[Collection entries]
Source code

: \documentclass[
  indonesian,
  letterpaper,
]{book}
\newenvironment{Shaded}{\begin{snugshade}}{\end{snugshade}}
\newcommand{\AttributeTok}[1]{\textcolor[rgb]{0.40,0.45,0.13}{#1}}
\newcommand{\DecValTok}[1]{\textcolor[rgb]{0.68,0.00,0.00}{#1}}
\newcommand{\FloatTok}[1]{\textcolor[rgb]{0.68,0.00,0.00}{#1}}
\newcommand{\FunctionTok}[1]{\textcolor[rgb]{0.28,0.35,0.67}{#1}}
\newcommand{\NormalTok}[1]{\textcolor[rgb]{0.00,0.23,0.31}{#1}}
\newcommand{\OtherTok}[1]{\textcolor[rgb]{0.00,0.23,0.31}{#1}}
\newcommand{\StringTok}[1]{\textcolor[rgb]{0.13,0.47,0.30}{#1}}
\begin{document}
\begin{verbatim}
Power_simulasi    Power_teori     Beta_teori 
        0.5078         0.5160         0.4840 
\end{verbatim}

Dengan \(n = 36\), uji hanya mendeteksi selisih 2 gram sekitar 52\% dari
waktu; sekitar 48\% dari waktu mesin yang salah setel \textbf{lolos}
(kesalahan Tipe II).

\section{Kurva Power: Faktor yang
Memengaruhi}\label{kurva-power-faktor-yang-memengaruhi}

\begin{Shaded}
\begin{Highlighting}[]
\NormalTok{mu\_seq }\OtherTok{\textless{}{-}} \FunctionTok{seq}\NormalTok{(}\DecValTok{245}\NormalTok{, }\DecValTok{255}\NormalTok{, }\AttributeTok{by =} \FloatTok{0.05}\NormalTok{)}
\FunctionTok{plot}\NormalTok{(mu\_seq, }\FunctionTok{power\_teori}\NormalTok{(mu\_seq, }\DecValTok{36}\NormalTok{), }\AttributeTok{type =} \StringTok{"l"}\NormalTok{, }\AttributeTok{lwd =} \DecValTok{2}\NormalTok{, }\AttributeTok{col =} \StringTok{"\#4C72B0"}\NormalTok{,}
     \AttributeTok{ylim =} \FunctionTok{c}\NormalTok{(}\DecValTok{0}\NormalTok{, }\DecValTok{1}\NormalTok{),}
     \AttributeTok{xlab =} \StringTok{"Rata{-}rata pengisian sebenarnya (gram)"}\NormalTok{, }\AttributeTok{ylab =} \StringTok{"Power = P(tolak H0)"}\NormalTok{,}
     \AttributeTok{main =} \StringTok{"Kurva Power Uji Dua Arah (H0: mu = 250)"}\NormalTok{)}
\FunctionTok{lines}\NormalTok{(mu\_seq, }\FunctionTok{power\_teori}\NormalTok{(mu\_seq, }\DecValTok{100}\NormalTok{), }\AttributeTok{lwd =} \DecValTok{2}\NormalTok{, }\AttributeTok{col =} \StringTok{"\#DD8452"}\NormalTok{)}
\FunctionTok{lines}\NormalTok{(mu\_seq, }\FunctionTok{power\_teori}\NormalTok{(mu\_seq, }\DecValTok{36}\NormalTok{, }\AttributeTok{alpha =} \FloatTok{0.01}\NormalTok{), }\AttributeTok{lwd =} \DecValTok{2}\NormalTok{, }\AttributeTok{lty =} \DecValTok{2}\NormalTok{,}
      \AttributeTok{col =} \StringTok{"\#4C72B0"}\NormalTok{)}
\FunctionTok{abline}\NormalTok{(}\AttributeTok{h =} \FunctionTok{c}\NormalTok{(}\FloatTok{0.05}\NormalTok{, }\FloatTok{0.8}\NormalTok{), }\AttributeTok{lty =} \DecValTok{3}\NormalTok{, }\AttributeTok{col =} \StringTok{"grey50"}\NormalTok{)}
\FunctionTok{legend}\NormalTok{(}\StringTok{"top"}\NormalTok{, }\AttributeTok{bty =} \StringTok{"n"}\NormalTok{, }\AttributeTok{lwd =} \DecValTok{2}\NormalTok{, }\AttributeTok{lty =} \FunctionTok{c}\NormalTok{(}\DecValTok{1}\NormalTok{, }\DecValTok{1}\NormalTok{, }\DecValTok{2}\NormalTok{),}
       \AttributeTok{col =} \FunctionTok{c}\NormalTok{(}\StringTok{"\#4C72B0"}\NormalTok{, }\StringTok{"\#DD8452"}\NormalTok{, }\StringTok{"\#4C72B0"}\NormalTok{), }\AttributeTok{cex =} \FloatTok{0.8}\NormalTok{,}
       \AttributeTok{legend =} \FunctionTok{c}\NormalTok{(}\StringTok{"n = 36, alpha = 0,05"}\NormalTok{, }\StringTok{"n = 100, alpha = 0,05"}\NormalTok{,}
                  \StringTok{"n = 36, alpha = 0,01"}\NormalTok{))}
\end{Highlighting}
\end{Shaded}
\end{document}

§ **Exercise directions**
All entries are to be returned word for word.

§ **Task output**
Source code

: \documentclass[
  indonesian,
  letterpaper,
]{book}
\newenvironment{Shaded}{\begin{snugshade}}{\end{snugshade}}
\newcommand{\AttributeTok}[1]{\textcolor[rgb]{0.40,0.45,0.13}{#1}}
\newcommand{\DecValTok}[1]{\textcolor[rgb]{0.68,0.00,0.00}{#1}}
\newcommand{\FloatTok}[1]{\textcolor[rgb]{0.68,0.00,0.00}{#1}}
\newcommand{\FunctionTok}[1]{\textcolor[rgb]{0.28,0.35,0.67}{#1}}
\newcommand{\NormalTok}[1]{\textcolor[rgb]{0.00,0.23,0.31}{#1}}
\newcommand{\OtherTok}[1]{\textcolor[rgb]{0.00,0.23,0.31}{#1}}
\newcommand{\StringTok}[1]{\textcolor[rgb]{0.13,0.47,0.30}{#1}}
\begin{document}
\begin{verbatim}
Power_simulasi    Power_teori     Beta_teori 
        0.5078         0.5160         0.4840 
\end{verbatim}

Dengan \(n = 36\), uji hanya mendeteksi selisih 2 gram sekitar 52\% dari
waktu; sekitar 48\% dari waktu mesin yang salah setel \textbf{lolos}
(kesalahan Tipe II).

\section{Kurva Power: Faktor yang
Memengaruhi}\label{kurva-power-faktor-yang-memengaruhi}

\begin{Shaded}
\begin{Highlighting}[]
\NormalTok{mu\_seq }\OtherTok{\textless{}{-}} \FunctionTok{seq}\NormalTok{(}\DecValTok{245}\NormalTok{, }\DecValTok{255}\NormalTok{, }\AttributeTok{by =} \FloatTok{0.05}\NormalTok{)}
\FunctionTok{plot}\NormalTok{(mu\_seq, }\FunctionTok{power\_teori}\NormalTok{(mu\_seq, }\DecValTok{36}\NormalTok{), }\AttributeTok{type =} \StringTok{"l"}\NormalTok{, }\AttributeTok{lwd =} \DecValTok{2}\NormalTok{, }\AttributeTok{col =} \StringTok{"\#4C72B0"}\NormalTok{,}
     \AttributeTok{ylim =} \FunctionTok{c}\NormalTok{(}\DecValTok{0}\NormalTok{, }\DecValTok{1}\NormalTok{),}
     \AttributeTok{xlab =} \StringTok{"Rata{-}rata pengisian sebenarnya (gram)"}\NormalTok{, }\AttributeTok{ylab =} \StringTok{"Power = P(tolak H0)"}\NormalTok{,}
     \AttributeTok{main =} \StringTok{"Kurva Power Uji Dua Arah (H0: mu = 250)"}\NormalTok{)}
\FunctionTok{lines}\NormalTok{(mu\_seq, }\FunctionTok{power\_teori}\NormalTok{(mu\_seq, }\DecValTok{100}\NormalTok{), }\AttributeTok{lwd =} \DecValTok{2}\NormalTok{, }\AttributeTok{col =} \StringTok{"\#DD8452"}\NormalTok{)}
\FunctionTok{lines}\NormalTok{(mu\_seq, }\FunctionTok{power\_teori}\NormalTok{(mu\_seq, }\DecValTok{36}\NormalTok{, }\AttributeTok{alpha =} \FloatTok{0.01}\NormalTok{), }\AttributeTok{lwd =} \DecValTok{2}\NormalTok{, }\AttributeTok{lty =} \DecValTok{2}\NormalTok{,}
      \AttributeTok{col =} \StringTok{"\#4C72B0"}\NormalTok{)}
\FunctionTok{abline}\NormalTok{(}\AttributeTok{h =} \FunctionTok{c}\NormalTok{(}\FloatTok{0.05}\NormalTok{, }\FloatTok{0.8}\NormalTok{), }\AttributeTok{lty =} \DecValTok{3}\NormalTok{, }\AttributeTok{col =} \StringTok{"grey50"}\NormalTok{)}
\FunctionTok{legend}\NormalTok{(}\StringTok{"top"}\NormalTok{, }\AttributeTok{bty =} \StringTok{"n"}\NormalTok{, }\AttributeTok{lwd =} \DecValTok{2}\NormalTok{, }\AttributeTok{lty =} \FunctionTok{c}\NormalTok{(}\DecValTok{1}\NormalTok{, }\DecValTok{1}\NormalTok{, }\DecValTok{2}\NormalTok{),}
       \AttributeTok{col =} \FunctionTok{c}\NormalTok{(}\StringTok{"\#4C72B0"}\NormalTok{, }\StringTok{"\#DD8452"}\NormalTok{, }\StringTok{"\#4C72B0"}\NormalTok{), }\AttributeTok{cex =} \FloatTok{0.8}\NormalTok{,}
       \AttributeTok{legend =} \FunctionTok{c}\NormalTok{(}\StringTok{"n = 36, alpha = 0,05"}\NormalTok{, }\StringTok{"n = 100, alpha = 0,05"}\NormalTok{,}
                  \StringTok{"n = 36, alpha = 0,01"}\NormalTok{))}
\end{Highlighting}
\end{Shaded}
\end{document}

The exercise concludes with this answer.